75bp Hike is a Given, But Fed Could Still Surprise

By: Matthew Graham

A few weeks ago, expectations ramped up for the Fed to hike rates by 100bps at the conclusion of today's meeting.  That sentiment lasted only a few days before Fed speakers spoke up in unison in favor of a 75bp hike.  Weaker economic data since then has removed all doubt.  All that to say the hike itself will not be news today.  Rather, it will be the framing of the Fed's reaction function going forward.  The recently weak econ data gives Powell a chance to remind the market that inflation is a more relevant concern than recession. 

Indeed, the market may have been having its own thoughts along those lines based on mid-2023 Fed Funds Futures, which have been creeping back up very steadily over the past few days (green line below).

On a more upbeat note, this hike also puts the Fed in a rate range that is close enough to "neutral" to open discussion about hitting a terminal rate in the next meeting or two.  Remember, the neutral rate is the one that neither promotes expansion or contraction, and/or the one that results in stable 2% inflation.  The terminal rate is a bit higher in the current case, and simply refers to the rate at which the Fed stops hiking.  
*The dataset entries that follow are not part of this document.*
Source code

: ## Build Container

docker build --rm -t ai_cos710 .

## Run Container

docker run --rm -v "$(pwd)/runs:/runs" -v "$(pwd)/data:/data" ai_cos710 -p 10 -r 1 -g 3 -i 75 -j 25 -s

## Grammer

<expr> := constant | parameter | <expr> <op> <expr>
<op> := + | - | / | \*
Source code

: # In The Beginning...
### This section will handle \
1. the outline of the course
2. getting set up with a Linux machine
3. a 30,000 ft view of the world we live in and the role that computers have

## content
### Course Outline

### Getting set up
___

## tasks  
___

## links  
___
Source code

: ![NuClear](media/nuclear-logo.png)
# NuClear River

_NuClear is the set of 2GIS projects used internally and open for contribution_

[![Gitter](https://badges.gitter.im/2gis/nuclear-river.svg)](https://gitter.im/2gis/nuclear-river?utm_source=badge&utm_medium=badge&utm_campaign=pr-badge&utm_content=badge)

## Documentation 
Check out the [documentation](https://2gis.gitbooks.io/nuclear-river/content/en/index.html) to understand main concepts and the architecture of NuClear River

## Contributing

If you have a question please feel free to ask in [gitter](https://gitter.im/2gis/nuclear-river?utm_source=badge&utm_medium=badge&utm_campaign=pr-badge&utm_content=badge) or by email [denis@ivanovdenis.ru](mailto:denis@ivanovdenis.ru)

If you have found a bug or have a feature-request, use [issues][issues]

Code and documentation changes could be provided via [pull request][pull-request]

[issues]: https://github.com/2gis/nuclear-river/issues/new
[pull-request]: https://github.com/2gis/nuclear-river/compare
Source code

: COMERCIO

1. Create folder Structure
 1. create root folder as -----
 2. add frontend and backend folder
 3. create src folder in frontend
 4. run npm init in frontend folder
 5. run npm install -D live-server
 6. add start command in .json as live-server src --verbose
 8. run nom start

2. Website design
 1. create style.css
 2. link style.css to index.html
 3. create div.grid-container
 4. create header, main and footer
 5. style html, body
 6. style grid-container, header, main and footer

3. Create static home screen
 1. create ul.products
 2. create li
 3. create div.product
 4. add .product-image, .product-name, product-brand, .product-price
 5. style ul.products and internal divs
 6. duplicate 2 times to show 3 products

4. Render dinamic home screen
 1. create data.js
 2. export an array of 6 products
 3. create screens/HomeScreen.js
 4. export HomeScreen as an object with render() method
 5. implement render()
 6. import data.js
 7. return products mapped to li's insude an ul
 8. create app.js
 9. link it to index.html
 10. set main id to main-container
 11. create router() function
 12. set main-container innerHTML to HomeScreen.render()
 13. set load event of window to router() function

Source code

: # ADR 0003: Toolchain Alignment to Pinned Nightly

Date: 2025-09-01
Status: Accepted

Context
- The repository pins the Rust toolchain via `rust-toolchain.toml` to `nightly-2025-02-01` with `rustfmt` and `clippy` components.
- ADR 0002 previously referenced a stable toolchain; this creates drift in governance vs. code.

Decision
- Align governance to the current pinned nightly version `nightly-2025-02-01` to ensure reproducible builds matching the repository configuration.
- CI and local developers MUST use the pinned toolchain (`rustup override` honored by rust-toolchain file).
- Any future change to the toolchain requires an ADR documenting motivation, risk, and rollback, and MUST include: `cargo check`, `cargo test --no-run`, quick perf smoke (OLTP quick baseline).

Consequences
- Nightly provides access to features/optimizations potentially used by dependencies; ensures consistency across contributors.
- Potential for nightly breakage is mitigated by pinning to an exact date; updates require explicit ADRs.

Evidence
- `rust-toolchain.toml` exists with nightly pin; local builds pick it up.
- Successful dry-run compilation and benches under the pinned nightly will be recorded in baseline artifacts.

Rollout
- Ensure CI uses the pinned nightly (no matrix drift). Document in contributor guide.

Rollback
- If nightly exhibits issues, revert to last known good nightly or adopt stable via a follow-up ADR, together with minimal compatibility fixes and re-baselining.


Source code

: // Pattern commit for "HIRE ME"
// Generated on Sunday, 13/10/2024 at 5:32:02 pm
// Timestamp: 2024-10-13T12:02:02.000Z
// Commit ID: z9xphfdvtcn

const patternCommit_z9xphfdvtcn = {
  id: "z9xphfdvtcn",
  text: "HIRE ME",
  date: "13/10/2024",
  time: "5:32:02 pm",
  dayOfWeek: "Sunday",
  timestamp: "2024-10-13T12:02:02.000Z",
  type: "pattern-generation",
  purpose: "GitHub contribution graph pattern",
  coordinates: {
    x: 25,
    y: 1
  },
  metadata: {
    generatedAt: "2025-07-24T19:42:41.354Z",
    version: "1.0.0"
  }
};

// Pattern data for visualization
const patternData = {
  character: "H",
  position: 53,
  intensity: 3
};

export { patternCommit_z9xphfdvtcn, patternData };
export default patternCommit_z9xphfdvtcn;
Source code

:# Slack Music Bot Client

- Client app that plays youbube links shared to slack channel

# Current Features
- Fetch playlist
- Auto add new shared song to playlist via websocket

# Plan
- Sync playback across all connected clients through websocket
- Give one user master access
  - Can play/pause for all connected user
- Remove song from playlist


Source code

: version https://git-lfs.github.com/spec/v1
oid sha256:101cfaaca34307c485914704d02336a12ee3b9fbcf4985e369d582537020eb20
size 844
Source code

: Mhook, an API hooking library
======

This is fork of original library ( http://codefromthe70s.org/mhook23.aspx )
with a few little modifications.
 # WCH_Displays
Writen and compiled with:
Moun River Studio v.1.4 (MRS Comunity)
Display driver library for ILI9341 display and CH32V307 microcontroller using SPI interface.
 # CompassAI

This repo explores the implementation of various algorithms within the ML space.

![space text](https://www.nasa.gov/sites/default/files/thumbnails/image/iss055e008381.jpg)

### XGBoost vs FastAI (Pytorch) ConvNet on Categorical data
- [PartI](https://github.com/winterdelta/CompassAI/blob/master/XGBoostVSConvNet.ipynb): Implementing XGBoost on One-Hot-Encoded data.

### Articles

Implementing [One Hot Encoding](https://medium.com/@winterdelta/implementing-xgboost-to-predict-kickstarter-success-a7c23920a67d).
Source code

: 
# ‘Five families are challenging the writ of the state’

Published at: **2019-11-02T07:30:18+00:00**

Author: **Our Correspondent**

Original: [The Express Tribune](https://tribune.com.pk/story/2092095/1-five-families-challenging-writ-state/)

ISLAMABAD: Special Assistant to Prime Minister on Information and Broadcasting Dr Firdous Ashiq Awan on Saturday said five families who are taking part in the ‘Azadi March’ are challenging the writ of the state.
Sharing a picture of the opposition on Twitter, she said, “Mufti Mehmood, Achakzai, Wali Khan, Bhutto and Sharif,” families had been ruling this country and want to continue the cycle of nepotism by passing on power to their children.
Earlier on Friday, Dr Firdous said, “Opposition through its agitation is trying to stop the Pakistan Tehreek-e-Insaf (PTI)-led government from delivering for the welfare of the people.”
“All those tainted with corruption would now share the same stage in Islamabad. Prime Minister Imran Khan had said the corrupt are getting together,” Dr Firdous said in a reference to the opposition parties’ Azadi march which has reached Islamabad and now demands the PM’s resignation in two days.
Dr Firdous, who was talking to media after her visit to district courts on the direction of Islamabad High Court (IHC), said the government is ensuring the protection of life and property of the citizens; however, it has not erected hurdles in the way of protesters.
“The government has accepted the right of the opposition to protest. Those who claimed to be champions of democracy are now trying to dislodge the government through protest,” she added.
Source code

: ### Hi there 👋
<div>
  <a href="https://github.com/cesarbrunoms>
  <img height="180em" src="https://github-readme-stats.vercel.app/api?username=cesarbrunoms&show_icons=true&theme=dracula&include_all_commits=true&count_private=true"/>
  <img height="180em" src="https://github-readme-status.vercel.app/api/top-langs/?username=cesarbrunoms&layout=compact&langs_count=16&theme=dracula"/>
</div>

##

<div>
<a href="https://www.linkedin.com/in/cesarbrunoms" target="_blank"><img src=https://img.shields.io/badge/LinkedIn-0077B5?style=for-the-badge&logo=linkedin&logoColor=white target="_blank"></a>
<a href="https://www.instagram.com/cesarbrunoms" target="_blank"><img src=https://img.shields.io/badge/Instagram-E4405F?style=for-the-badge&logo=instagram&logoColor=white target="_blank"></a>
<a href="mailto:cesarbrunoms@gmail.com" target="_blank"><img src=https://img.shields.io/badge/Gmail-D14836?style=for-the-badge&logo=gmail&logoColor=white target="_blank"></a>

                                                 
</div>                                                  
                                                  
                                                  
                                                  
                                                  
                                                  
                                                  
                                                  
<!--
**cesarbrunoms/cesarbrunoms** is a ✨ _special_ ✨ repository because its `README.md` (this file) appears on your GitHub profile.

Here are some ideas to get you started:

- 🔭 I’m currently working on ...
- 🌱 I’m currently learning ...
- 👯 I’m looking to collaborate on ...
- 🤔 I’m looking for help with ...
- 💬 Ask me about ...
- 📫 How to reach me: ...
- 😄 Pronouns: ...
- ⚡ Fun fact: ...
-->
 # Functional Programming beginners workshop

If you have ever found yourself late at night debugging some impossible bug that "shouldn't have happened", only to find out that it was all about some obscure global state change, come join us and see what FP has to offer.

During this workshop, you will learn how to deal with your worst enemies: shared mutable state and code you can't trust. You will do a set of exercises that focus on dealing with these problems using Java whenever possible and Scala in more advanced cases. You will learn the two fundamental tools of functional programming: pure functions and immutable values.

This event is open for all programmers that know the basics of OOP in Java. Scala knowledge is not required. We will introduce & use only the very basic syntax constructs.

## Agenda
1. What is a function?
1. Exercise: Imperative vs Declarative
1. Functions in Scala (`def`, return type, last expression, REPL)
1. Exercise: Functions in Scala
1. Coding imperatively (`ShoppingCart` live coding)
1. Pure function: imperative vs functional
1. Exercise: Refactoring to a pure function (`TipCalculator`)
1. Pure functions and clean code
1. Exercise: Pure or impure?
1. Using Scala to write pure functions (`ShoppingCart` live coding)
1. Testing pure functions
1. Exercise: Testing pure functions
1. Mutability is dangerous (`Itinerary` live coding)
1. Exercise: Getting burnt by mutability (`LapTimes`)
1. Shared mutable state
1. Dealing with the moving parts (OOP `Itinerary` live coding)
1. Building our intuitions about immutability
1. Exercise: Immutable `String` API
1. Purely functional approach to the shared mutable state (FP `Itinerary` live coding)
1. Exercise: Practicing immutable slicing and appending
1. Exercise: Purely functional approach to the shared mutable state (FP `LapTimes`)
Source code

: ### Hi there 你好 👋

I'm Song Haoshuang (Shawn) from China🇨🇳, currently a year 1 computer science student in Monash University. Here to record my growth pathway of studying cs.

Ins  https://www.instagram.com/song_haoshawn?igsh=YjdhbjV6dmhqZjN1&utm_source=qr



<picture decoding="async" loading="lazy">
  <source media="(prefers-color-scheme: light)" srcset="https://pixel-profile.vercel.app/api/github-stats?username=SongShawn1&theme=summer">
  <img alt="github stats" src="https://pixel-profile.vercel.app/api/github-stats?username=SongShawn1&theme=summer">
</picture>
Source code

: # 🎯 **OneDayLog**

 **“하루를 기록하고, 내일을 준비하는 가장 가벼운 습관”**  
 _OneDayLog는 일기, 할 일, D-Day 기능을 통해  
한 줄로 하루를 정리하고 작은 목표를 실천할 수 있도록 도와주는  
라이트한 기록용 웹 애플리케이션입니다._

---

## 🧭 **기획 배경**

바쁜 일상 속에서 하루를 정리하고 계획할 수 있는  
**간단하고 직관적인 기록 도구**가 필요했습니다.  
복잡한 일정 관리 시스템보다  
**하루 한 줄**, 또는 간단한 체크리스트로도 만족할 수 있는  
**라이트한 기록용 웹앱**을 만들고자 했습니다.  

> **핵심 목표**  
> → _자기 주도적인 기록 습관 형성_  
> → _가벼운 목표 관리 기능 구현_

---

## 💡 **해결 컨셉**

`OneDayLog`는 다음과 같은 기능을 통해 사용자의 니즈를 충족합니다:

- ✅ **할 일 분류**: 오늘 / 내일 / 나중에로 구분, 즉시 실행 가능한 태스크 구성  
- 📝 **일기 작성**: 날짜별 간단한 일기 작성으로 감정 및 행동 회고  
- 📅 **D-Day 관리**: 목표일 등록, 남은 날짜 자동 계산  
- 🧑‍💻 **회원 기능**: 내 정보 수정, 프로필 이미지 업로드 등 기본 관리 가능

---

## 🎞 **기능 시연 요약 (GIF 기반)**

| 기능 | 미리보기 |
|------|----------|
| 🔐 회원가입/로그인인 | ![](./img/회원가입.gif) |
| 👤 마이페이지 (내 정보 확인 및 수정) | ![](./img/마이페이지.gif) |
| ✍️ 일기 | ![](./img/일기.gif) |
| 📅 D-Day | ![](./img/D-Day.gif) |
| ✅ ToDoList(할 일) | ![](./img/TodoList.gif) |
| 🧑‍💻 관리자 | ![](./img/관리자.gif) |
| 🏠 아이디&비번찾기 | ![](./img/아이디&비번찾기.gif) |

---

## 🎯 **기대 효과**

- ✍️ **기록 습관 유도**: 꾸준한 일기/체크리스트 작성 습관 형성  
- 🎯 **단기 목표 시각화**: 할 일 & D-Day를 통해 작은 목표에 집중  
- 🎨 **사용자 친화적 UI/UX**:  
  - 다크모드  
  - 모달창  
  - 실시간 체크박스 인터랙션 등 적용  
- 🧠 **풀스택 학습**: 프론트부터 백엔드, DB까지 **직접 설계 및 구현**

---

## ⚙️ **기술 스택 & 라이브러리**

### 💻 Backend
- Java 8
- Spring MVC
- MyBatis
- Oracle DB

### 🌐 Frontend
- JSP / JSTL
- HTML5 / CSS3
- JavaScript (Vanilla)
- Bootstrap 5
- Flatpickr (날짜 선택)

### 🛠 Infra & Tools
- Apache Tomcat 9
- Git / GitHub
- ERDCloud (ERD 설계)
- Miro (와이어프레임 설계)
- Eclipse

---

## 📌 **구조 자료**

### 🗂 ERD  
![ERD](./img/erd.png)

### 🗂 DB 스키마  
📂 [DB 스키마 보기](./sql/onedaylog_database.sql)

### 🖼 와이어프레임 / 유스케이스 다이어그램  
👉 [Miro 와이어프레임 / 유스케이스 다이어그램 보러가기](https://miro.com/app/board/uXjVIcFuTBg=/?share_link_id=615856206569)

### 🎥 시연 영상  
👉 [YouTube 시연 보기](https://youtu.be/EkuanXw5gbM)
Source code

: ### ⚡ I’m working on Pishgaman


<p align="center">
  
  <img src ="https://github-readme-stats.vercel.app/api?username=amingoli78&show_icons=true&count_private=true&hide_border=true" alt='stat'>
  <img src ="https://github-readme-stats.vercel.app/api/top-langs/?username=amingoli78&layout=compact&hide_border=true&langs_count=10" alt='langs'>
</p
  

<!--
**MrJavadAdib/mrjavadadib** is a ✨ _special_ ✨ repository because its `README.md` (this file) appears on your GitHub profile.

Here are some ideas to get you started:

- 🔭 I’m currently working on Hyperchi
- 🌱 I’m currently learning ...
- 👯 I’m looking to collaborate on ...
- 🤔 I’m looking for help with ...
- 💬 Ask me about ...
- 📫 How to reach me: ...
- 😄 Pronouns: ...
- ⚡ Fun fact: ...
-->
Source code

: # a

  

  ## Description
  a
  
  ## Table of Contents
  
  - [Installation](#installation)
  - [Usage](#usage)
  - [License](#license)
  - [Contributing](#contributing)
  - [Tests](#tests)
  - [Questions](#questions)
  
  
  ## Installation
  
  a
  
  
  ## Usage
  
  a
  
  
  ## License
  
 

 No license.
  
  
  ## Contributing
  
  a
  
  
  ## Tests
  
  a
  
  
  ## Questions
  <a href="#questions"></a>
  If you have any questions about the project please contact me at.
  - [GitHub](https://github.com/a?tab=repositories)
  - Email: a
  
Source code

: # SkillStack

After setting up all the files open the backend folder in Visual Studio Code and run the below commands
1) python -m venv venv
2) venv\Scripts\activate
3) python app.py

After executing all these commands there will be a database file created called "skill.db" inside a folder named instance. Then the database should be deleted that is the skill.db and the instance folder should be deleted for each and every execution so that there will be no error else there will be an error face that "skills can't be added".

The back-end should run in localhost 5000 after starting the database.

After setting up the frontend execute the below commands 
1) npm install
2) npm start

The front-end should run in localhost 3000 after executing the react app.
Several Fed speakers mentioned the possibility of the Fed Funds Rate being close to neutral after today's meeting.  Powell can go a step further and address the extent to which the committee sees the need to pursue a substantially higher terminal rate in light of its assessment of inflation and data.  Whatever the case, expect Powell to fall back on the "data dependent" stance when it comes to the outlook.  There are a few different ways he could communicate that, however, and those variations coincide with today's potential volatility.  The more he says "we don't care about the economy if inflation is still moving up," the more we could see brief, but sharp upward movement in rates.  The more he says "we're seeing more and more signs of inflation turning a corner and we think we're getting very close to a terminal rate after this hike," the more we could see the big technical floors in bonds get obliterated.